Pour répondre à une clientèle électorale spécifique et renouer avec la base militante de droite, le Parti conservateur est prêt à s'engager dans un cul-de-sac législatif et social, dans une véritable impasse idéologique. Le raisonnement des conservateurs est sans fondement et va même à l'encontre de leur vision du droit et de la justice en général.
Ils militent pour un durcissement du cadre pénal, d'une part, et limitent les pouvoirs des juges dans l'élaboration et la détermination des peines à imposer aux délinquants, d'autre part.
L'emprisonnement avec sursis constitue une alternative plus qu'intéressante pour les tribunaux, dans la mesure où les juges peuvent imposer une peine sévère à un individu, notamment en restreignant sa mobilité et ses activités par des conditions strictes, sans pour autant remplir et surpeupler les prisons qui débordent déjà.
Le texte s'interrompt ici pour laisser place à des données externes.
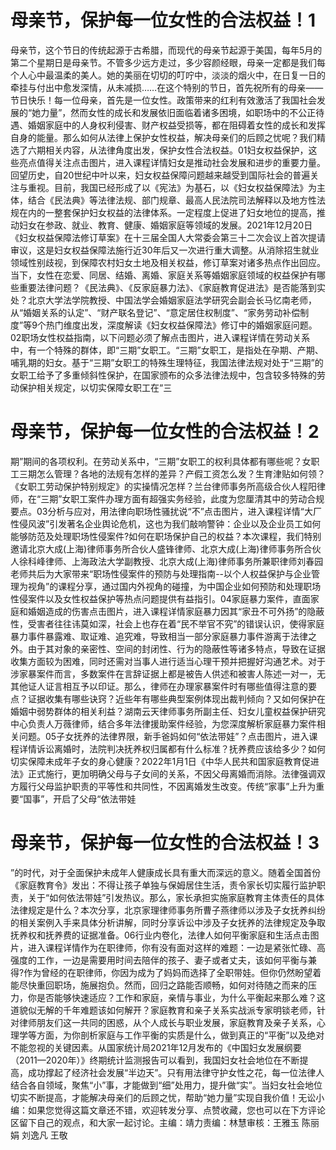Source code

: # 母亲节，保护每一位女性的合法权益！1

母亲节，这个节日的传统起源于古希腊，而现代的母亲节起源于美国，每年5月的第二个星期日是母亲节。不管多少远方走过，多少容颜经眼，母亲一定都是我们每个人心中最温柔的美人。她的美丽在切切的叮咛中，淡淡的烟火中，在日复一日的牵挂与付出中愈发深情，从未减损……在这个特别的节日，首先祝所有的母亲——节日快乐！每一位母亲，首先是一位女性。政策带来的红利有效激活了我国社会发展的“她力量”，然而女性的成长和发展依旧面临着诸多困境，如职场中的不公正待遇、婚姻家庭中的人身权利侵害、财产权益受损等，都在阻碍着女性的成长和发挥自身的能量。那么如何从法律上保护女性权益，解决母亲们的后顾之忧呢？我们精选了六期相关内容，从法律角度出发，保护女性合法权益。01妇女权益保护，这些亮点值得关注点击图片，进入课程详情妇女是推动社会发展和进步的重要力量。回望历史，自20世纪中叶以来，妇女权益保障问题越来越受到国际社会的普遍关注与重视。目前，我国已经形成了以《宪法》为基石，以《妇女权益保障法》为主体，结合《民法典》等法律法规、部门规章、最高人民法院司法解释以及地方性法规在内的一整套保护妇女权益的法律体系。一定程度上促进了妇女地位的提高，推动妇女在参政、就业、教育、健康、婚姻家庭等领域的发展。2021年12月20日《妇女权益保障法修订草案》在十三届全国人大常委会第三十二次会议上首次提请审议，这是妇女权益保障法施行近30年后又一次进行重大调整。从消除招生就业领域性别歧视，到保障农村妇女土地及相关权益，修订草案对诸多热点作出回应。当下，女性在恋爱、同居、结婚、离婚、家庭关系等婚姻家庭领域的权益保护有哪些重要法律问题？《民法典》、《反家庭暴力法》、《家庭教育促进法》是否能落到实处？北京大学法学院教授、中国法学会婚姻家庭法学研究会副会长马忆南老师，从“婚姻关系的认定”、“财产联名登记”、“意定居住权制度”、“家务劳动补偿制度”等9个热门维度出发，深度解读《妇女权益保障法》修订中的婚姻家庭问题。02职场女性权益指南，以下问题必须了解点击图片，进入课程详情在劳动关系中，有一个特殊的群体，即“三期”女职工。“三期”女职工，是指处在孕期、产期、哺乳期的妇女。基于“三期”女职工的特殊生理特征，我国法律法规对处于“三期”的女职工给予了多重倾斜性保护，在国家颁布的众多法律法规中，包含较多特殊的劳动保护相关规定，以切实保障女职工在“三

# 母亲节，保护每一位女性的合法权益！2

期”期间的各项权利。在劳动关系中，“三期”女职工的权利具体都有哪些呢？女职工三期怎么管理？各地的法规有怎样的差异？产假工资怎么发？生育津贴如何领？《女职工劳动保护特别规定》的实操情况怎样？兰台律师事务所高级合伙人程阳律师，在“三期”女职工案件办理方面有超强实务经验，此度为您厘清其中的劳动合规要点。03分析与应对，用法律向职场性骚扰说“不”点击图片，进入课程详情“大厂性侵风波”引发著名企业舆论危机，这也为我们敲响警钟：企业以及企业员工如何能够防范及处理职场性侵案件?如何在职场保护自己的权益？本次课程，我们特别邀请北京大成(上海)律师事务所合伙人盛锋律师、北京大成(上海)律师事务所合伙人徐科峰律师、上海政法大学副教授、北京大成(上海)律师事务所兼职律师刘春园老师共后为大家带来“职场性侵案件的预防与处理指南--以个人权益保护与企业管理为视角”的课程分享，通过国内外视角的碰撞，为中国企业如何预防和处理职场性侵案件以及女性权益保护等热点问题提供有益指引。04家庭暴力案件，直面家庭和婚姻造成的伤害点击图片，进入课程详情家庭暴力因其“家丑不可外扬”的隐蔽性，受害者往往讳莫如深，社会上也存在着“民不举官不究”的错误认识，使得家庭暴力事件暴露难、取证难、追究难，导致相当一部分家庭暴力事件游离于法律之外。由于其对象的亲密性、空间的封闭性、行为的隐蔽性等诸多特点，导致在证据收集方面较为困难，同时还需对当事人进行适当心理干预并把握好沟通艺术。对于涉家暴案件而言，多数案件在言辞证据上都是被告人供述和被害人陈述一对一，无其他证人证言相互予以印证。那么，律师在办理家暴案件时有哪些值得注意的要点？证据收集有哪些诀窍？近些年有哪些典型案例体现出裁判倾向？又如何保护在婚姻中弱势群体的相关利益？湖南云天律师事务所副主任、妇女儿童权益保护研究中心负责人万薇律师，结合多年法律援助案件经验，为您深度解析家庭暴力案件相关问题。05子女抚养的法律界限，新手爸妈如何“依法带娃”？点击图片，进入课程详情诉讼离婚时，法院判决抚养权归属都有什么标准？抚养费应该给多少？如何切实保障未成年子女的身心健康？2022年1月1日《中华人民共和国家庭教育促进法》正式施行，更加明确父母与子女间的关系，不因父母离婚而消除。法律强调双方履行父母监护职责的平等性和共同性，不因离婚发生改变。传统“家事”上升为重要“国事”，开启了父母“依法带娃

# 母亲节，保护每一位女性的合法权益！3

”的时代，对于全面保护未成年人健康成长具有重大而深远的意义。随着全国首份《家庭教育令》发出：不得让孩子单独与保姆居住生活，责令家长切实履行监护职责，关于“如何依法带娃”引发热议。那么，家长承担实施家庭教育主体责任的具体法律规定是什么？本次分享，北京家理律师事务所曹子燕律师以涉及子女抚养纠纷的相关案例入手来具体分析讲解，同时分享诉讼中涉及子女抚养的法律规定及争取抚养权和抚养费的证据准备。06行业内卷化，法律人如何平衡家庭和生活点击图片，进入课程详情作为在职律师，你有没有面对这样的难题：一边是紧张忙碌、高强度的工作，一边是需要用时间去陪伴的孩子、妻子或者丈夫，该如何平衡与兼得?作为曾经的在职律师，你因为成为了妈妈而选择了全职带娃。但你仍然盼望着能尽快重回职场，施展抱负。然而，回归之路能否顺畅，如何对待随之而来的压力，你是否能够快速适应？工作和家庭，亲情与事业，为什么平衡起来那么难？这道貌似无解的千年难题该如何解开？家庭教育和亲子关系实战派专家明锬老师，针对律师朋友们这一共同的困惑，从个人成长与职业发展，家庭教育及亲子关系，心理学等方面，为你剖析家庭与工作平衡的实质是什么，做到真正的“平衡”以及绝对不能忽视的关键因素。从国家统计局2021年12月发布的《中国妇女发展纲要（2011—2020年）》终期统计监测报告可以看到，我国妇女社会地位在不断提高，成功撑起了经济社会发展“半边天”。只有用法律守护女性之花，每一位法律人结合各自领域，聚焦“小”事，才能做到“细”处用力，提升做“实”。当妇女社会地位切实不断提高，才能解决母亲们的后顾之忧，帮助“她力量”实现自我价值！无讼小编：如果您觉得这篇文章还不错，欢迎转发分享、点赞收藏，您也可以在下方评论区留下自己的观点，和大家一起讨论。主编：靖力责编：林慧审核：王雅玉 陈丽娟 刘逸凡 王敬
Et je n'ai même pas ici abordé la question de la dissuasion pour le commun des délinquants, par la simple crainte d'éventuellement se retrouver en milieu carcéral parmi une clientèle plutôt intimidante, à défaut d'un meilleur terme.
À propos des conditions accompagnant le sursis des peines d'emprisonnement, il est utile de souligner qu'elles sont variables d'un individu à l'autre, mais définies selon une classification obligatoire de la loi, et discrétionnaires puisque déterminées par le tribunal. Ainsi, lorsqu'un contrevenant brise une de ses conditions, il doit de comparaître à nouveau devant le juge qui, s'il est convaincu que l'individu a enfreint, sans excuse raisonnable, l'une de ces conditions, il lui ordonnera de purger le reste de sa peine derrière les barreaux.
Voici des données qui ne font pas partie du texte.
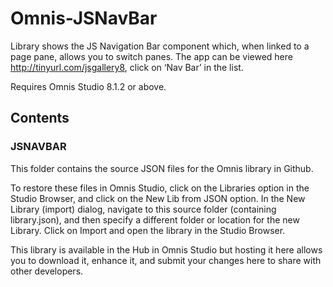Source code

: # Omnis-JSNavBar
Library shows the JS Navigation Bar component which, when linked to a page pane, allows you to switch panes. The app can be viewed here http://tinyurl.com/jsgallery8, click on ‘Nav Bar’ in the list.

Requires Omnis Studio 8.1.2 or above.

## Contents
### JSNAVBAR
This folder contains the source JSON files for the Omnis library in Github. 

To restore these files in Omnis Studio, click on the Libraries option in the Studio Browser, and click on the New Lib from JSON option. In the New Library (import) dialog, navigate to this source folder (containing library.json), and then specify a different folder or location for the new Library. Click on Import and open the library in the Studio Browser. 

This library is available in the Hub in Omnis Studio but hosting it here allows you to download it, enhance it, and submit your changes here to share with other developers.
On désigne les conditions obligatoires comme étant celles qu'un juge n'a pas besoin d'inscrire dans l'ordonnance de sursis, car elles s'appliquent dans tous les cas sans exception. Les autres conditions sont dites « discrétionnaires » puisque le juge a le pouvoir discrétionnaire de les prévoir dans l'ordonnance de sursis et de les modifier en fonction de la situation particulière.
Parmi les conditions obligatoires, on retrouve notamment celles de ne pas troubler l'ordre public, d'agir et de se comporter avec bonne conduite, d'obtempérer aux convocations du tribunal et de se soumettre à la surveillance d'un agent de services correctionnels. Le tribunal doit aussi limiter les déplacements de la personne condamnée en exigeant qu'elle ait une permission écrite de la cour ou de son agent de surveillance pour sortir de la région. De plus, la personne soumise au sursis doit aviser l'agent de surveillance si elle change d'adresse ou d'emploi.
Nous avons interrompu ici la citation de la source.